I am a collector. A saver. Despite countless futile attempts to rid myself of what my husband refers to as clutter, I find it difficult to throw things away. Over the years the death of loved ones has served to intensify my need to embrace cartons of what I view as priceless keepsakes.
I recognized the need to create more space in our home so, once again, I set about to go through those cartons with a goal of throwing things away. This time I was determined. This time I would forget sentiment. I would keep only what I absolutely need, offer some things to my children, donate some to charity, and have a yard sale with the rest.
As I sat cross-legged on the dusty, splintered attic floor, emptying and sorting through each box, I became lost in a time warp. The floor was my canvas, I was the artist, and the assorted articles that encircled me in various, colors, shapes and textures, were the medium that portrayed my life.
I found my grandmother's irreplaceable recipes, and as I clutched them to my breast and closed my eyes I could taste her mouthwatering knishes, kugel and blintzes.

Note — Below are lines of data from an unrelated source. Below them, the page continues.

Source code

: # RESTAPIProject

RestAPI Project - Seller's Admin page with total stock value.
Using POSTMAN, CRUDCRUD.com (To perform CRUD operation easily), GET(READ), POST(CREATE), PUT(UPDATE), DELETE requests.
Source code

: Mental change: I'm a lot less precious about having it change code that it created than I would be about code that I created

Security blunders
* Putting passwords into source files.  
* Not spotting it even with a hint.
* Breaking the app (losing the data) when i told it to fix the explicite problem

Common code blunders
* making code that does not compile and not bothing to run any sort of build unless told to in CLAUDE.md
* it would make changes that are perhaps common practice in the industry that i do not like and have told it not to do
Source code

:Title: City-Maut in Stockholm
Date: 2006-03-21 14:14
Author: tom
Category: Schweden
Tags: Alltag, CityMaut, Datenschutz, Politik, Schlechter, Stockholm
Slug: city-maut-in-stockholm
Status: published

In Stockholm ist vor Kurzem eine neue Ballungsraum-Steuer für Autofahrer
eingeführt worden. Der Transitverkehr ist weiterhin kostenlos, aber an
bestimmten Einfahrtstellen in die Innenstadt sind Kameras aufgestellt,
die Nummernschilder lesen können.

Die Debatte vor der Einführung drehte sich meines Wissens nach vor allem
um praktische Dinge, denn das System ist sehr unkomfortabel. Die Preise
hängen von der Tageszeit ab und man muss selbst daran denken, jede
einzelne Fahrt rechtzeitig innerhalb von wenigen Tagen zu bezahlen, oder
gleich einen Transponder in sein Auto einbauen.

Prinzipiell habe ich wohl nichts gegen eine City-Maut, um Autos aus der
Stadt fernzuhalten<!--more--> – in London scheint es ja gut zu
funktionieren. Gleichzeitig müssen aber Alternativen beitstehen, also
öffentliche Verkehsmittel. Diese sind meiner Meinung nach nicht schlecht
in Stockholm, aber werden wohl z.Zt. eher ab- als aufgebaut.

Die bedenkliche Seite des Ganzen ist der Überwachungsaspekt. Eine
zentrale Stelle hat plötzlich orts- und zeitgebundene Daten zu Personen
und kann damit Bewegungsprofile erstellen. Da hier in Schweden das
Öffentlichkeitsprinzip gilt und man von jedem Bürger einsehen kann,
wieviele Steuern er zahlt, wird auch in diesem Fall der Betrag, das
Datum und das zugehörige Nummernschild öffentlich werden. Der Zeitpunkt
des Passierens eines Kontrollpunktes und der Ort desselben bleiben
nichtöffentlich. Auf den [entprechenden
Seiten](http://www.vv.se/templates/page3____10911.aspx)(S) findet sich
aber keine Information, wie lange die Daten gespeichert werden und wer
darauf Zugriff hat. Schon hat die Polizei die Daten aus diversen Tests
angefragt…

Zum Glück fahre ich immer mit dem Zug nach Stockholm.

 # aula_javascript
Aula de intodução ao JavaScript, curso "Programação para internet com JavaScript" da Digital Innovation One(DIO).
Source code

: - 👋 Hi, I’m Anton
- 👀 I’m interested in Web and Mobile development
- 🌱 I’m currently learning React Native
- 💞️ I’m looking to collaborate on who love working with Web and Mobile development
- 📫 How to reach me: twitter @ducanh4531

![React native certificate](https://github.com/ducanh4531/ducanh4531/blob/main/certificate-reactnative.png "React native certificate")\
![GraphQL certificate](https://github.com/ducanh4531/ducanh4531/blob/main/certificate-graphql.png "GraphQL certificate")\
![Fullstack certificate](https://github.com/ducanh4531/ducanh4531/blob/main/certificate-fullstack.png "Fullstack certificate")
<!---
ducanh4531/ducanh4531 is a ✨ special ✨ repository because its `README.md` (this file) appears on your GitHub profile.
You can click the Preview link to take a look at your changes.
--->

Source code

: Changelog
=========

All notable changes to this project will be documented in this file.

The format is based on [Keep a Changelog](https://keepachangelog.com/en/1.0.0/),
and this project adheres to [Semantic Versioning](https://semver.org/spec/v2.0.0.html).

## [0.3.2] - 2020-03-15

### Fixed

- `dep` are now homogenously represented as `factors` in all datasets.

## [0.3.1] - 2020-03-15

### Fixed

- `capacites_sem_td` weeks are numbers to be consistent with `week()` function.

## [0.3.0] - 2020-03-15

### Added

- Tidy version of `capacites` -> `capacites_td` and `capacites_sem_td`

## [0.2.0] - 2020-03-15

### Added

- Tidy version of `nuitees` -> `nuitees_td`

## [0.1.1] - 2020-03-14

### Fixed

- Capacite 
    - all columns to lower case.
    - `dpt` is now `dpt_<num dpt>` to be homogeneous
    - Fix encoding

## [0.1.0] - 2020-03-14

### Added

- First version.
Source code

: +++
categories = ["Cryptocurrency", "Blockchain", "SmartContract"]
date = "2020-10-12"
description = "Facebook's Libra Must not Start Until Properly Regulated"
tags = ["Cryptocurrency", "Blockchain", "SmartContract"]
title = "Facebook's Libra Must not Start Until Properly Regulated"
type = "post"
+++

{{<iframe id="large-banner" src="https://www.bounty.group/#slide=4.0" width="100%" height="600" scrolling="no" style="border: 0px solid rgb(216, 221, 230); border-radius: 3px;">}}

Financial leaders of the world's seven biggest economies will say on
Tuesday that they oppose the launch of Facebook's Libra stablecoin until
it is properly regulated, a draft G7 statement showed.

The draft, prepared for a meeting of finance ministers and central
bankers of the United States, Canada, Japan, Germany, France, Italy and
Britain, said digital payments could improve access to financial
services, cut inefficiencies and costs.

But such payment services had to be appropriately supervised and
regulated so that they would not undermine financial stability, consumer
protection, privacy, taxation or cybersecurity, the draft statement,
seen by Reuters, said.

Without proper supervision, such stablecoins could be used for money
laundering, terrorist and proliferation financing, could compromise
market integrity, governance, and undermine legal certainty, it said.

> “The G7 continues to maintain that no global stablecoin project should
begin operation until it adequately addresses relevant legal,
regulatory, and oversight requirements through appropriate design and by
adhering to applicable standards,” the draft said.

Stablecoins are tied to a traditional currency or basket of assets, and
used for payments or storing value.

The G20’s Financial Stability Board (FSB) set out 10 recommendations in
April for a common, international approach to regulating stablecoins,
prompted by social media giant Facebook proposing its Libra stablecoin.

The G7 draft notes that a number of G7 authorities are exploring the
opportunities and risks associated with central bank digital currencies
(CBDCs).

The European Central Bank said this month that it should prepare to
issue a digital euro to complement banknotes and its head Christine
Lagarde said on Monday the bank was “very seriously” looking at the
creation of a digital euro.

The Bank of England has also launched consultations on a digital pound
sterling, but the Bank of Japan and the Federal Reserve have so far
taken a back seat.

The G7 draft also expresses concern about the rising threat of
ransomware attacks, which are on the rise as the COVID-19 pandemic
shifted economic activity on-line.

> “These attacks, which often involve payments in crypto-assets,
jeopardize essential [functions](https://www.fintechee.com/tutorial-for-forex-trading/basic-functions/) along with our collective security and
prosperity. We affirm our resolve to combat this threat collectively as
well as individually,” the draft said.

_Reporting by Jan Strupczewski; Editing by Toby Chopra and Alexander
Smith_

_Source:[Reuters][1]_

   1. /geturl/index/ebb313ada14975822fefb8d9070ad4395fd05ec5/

As a youngster I followed her around her basement kitchen noting each ingredient she used to magically create her delicacies. I tried to figure out the measuring equivalents for "handfuls" and "pinches" as she skillfully tossed spices and herbs into simmering kettles on her stove.
I relived the milestones associated with old greeting cards and caressed the yellowing photographs and possessions of departed loved ones. Those items would be meaningless to anyone else, but to me each one summoned a spectrum of incredible feelings.

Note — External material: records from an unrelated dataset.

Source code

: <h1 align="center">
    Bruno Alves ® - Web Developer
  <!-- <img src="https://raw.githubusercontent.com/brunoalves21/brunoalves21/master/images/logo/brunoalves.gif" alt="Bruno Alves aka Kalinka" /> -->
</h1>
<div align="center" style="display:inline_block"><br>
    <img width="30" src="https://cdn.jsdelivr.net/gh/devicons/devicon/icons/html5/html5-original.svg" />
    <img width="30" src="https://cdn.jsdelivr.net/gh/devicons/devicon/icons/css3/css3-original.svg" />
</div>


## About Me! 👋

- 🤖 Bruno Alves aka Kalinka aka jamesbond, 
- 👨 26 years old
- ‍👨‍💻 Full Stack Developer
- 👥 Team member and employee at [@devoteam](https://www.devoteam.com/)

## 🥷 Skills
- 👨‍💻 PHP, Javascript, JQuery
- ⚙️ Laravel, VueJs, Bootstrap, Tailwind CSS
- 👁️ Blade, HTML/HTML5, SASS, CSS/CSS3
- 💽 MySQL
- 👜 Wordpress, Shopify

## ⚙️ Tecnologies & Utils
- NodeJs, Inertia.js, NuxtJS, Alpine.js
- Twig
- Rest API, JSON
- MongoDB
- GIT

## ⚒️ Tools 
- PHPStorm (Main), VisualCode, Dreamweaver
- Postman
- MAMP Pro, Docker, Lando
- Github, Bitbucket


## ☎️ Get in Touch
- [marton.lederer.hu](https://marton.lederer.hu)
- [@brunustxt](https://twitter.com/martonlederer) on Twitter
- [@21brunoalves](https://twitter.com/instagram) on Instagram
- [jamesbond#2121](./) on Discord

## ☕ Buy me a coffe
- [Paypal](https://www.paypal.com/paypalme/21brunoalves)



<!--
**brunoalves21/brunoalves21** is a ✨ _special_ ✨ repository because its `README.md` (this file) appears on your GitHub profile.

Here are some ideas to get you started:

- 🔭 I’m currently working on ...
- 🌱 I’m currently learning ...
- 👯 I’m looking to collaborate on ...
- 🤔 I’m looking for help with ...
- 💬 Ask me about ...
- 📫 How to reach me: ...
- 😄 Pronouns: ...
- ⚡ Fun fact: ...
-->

How could I give up my dear late brother's matchbooks and hotel keys collected from his many trips around the world; his journals filled with stories of presidents and beggars he'd befriended, and his poetry that gave insight into his soul? Could I part with his pillow that I press to my face in search of his familiar scent, or his Rolodex, tightly crammed with his lifetime of relationships?

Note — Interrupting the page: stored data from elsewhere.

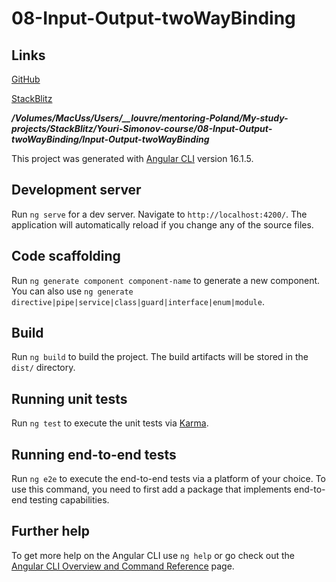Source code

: # 08-Input-Output-twoWayBinding

## Links

[GitHub](https://github.com/igor2000xp/08-Input-Output-twoWayBinding)

[StackBlitz](https://stackblitz.com/~/github.com/igor2000xp/08-Input-Output-twoWayBinding)

***/Volumes/MacUss/Users/__louvre/mentoring-Poland/My-study-projects/StackBlitz/Youri-Simonov-course/08-Input-Output-twoWayBinding/Input-Output-twoWayBinding***

This project was generated with [Angular CLI](https://github.com/angular/angular-cli) version 16.1.5.

## Development server

Run `ng serve` for a dev server. Navigate to `http://localhost:4200/`. The application will automatically reload if you change any of the source files.

## Code scaffolding

Run `ng generate component component-name` to generate a new component. You can also use `ng generate directive|pipe|service|class|guard|interface|enum|module`.

## Build

Run `ng build` to build the project. The build artifacts will be stored in the `dist/` directory.

## Running unit tests

Run `ng test` to execute the unit tests via [Karma](https://karma-runner.github.io).

## Running end-to-end tests

Run `ng e2e` to execute the end-to-end tests via a platform of your choice. To use this command, you need to first add a package that implements end-to-end testing capabilities.

## Further help

To get more help on the Angular CLI use `ng help` or go check out the [Angular CLI Overview and Command Reference](https://angular.io/cli) page.
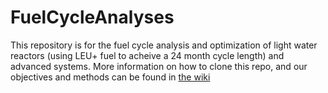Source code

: # FuelCycleAnalyses
This repository is for the fuel cycle analysis and optimization of light water reactors (using LEU+ fuel to acheive a 24 month cycle length) and advanced systems. More information on how to clone this repo, and our objectives and methods can be found in [the wiki](https://github.gatech.edu/dkotlyar6/LEUplus/wiki/Modelling-and-Assumptions)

And what about my father's collection of first edition postcards? He had been a Letter Carrier in our small town, back in the early 1940s, and had proudly displayed the shiny number "1" on his gray uniform cap like a badge of honor. I recalled his stories about mail deliveries he'd made on foot, in snow storms, and the friendly homeowners who greeted him with coffee and hot chocolate. His ready smile, charisma and compassion had made him a legend in the small farming town of Union, New Jersey. Could I hand his prized collection of postcards to a collector for mere monetary reward?
Could I throw away my mother's treadle sewing machine that had been passed down from her mother? She made all of our clothes on it. One year my brother and I proudly presented her with a modern Singer, with a zillion attachments. She was embarrassed that she couldn't get the hang of it and continued to use her old machine -- in secret.
My mother was a beautiful, elegant woman, who delighted in dressing up. She had countless pairs of gloves, in supple leather, decorative lace and soft cotton, in every length and color. How could I sell them to a stranger at a garage sale, whose only interest would be in the attached price tag she would press to have lowered?
I couldn't possibly throw away my children's primitive drawings and hand crafted creations, presented to me with love and pride so long ago. My heart overflows with pleasure every time I look at them.
My home has never been a place to simply eat and sleep. It is my sanctuary. It reflects and embraces my life. Nearly every surface is covered with tangible evidence of my family's existence in the form of photographs, porcelain and crystal animal collections, pottery, ceramic dolls, collages and paintings. My past and my present co-exist. I've always derived great pleasure from living in the moment, but I find equal merit in preserving yesterday.
I now accept that I am too emotionally involved to objectively sort through those boxes with a goal of getting rid of things. It will be a job best left for my children when I'm gone. But, I hope that in their pursuit of neatness and organization they don't miss out on experiencing the wonderful surge of emotions that come with sifting through one's history. Hopefully they will be fortified with memories and disclosures, just as I am each time I find myself sitting on the attic floor surrounded by pieces of my past, in yet another failed attempt at throwing away what my home doesn't need, but my insatiable spirit covets.